Rozmawiałam z Panią Ritą w czwartek (jak jeszcze byliśmy w górach), w piątek dostałam sms, że w sobotę prawdopodobnie kotkę zabierze.
Umówiłyśmy się na kontakt przez forum na wczoraj (wczoraj wróciliśmy) - p. Rita miała założyć sobie konto, ale na razie nie mam info.
Mam sporo zdjęć kotki i filmik, wkleję później.
Monika dziewczyny dzięki serdeczne za złożenie wątku i podrzucanie

mam nadzieję, że wszystko skończy się dobrze. Kotka nie ma tam szans na przeżycie, chociażby ze względu na lisy, to domowy kot.

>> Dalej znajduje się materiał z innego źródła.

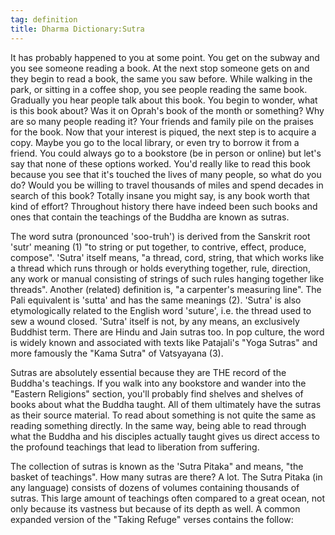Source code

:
 ```yaml
---
tag: definition
title: Dharma Dictionary:Sutra
---
```



It has probably happened to you at some point. You get on the subway and you see someone reading a book. At the next stop someone gets on and they begin to read a book, the same you saw before. While walking in the park, or sitting in a coffee shop, you see people reading the same book. Gradually you hear people talk about this book. You begin to wonder, what is this book about? Was it on Oprah's book of the month or something? Why are so many people reading it? Your friends and family pile on the praises for the book.  Now that your interest is piqued, the next step is to acquire a copy. Maybe you go to the local library, or even try to borrow it from a friend. You could always go to a bookstore (be in person or online) but let's say that none of these options worked. You'd really like to read this book because you see that it's touched the lives of many people, so what do you do? Would you be willing to travel thousands of miles and spend decades in search of this book? Totally insane you might say, is any book worth that kind of effort? Throughout history there have indeed been such books and ones that contain the teachings of the Buddha are known as sutras. 

The word sutra (pronounced 'soo-truh') is derived from the Sanskrit root 'sutr' meaning (1) "to string or put together, to contrive, effect, produce, compose". 'Sutra' itself means, "a thread, cord, string, that which works like a thread which runs through or holds everything together, rule, direction, any work or manual consisting of strings of such rules hanging together like threads". Another (related) definition is, "a carpenter's measuring line". The Pali equivalent is 'sutta' and has the same meanings (2). 'Sutra' is also etymologically related to the English word 'suture', i.e. the thread used to sew a wound closed. 'Sutra' itself is not, by any means, an exclusively Buddhist term. There are Hindu and Jain sutras too. In pop culture, the word is widely known and associated with texts like Patajali's "Yoga Sutras" and more famously the "Kama Sutra" of Vatsyayana (3). 

Sutras are absolutely essential because they are THE record of the Buddha's teachings. If you walk into any bookstore and wander into the "Eastern Religions" section, you'll probably find shelves and shelves of books about what the Buddha taught. All of them ultimately have the sutras as their source material. To read about something is not quite the same as reading something directly. In the same way, being able to read through what the Buddha and his disciples actually taught gives us direct access to the profound teachings that lead to liberation from suffering. 

The collection of sutras is known as the 'Sutra Pitaka" and means, "the basket of teachings". How many sutras are there? A lot. The Sutra Pitaka (in any language) consists of dozens of volumes containing thousands of sutras. This large amount of teachings often compared to a great ocean, not only because its vastness but because of its depth as well. A common expanded version of the   "Taking Refuge" verses contains the follow:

Przy samym wejściu do sztolni zobaczyliśmy kolejnego totalnie dzikiego kota. Przewodniczka, która dokarmia burą koteczkę powiedziała, że jest tam kolonia dzikich kotów, które rozmnażają się i jakoś żyją. Ja szczerze nie wiem jak, zwłaszcza zimą. Koty są totalnie dzikie.
Dowiedzieliśmy się też, że ludzie podrzucili już tam wcześniej tam domowe koty. Przewodniczka oddawała je turystom kociarzom.
Ale z tą koteczką problem jest większy bo już po sezonie i turystów wymiotło o tej porze roku.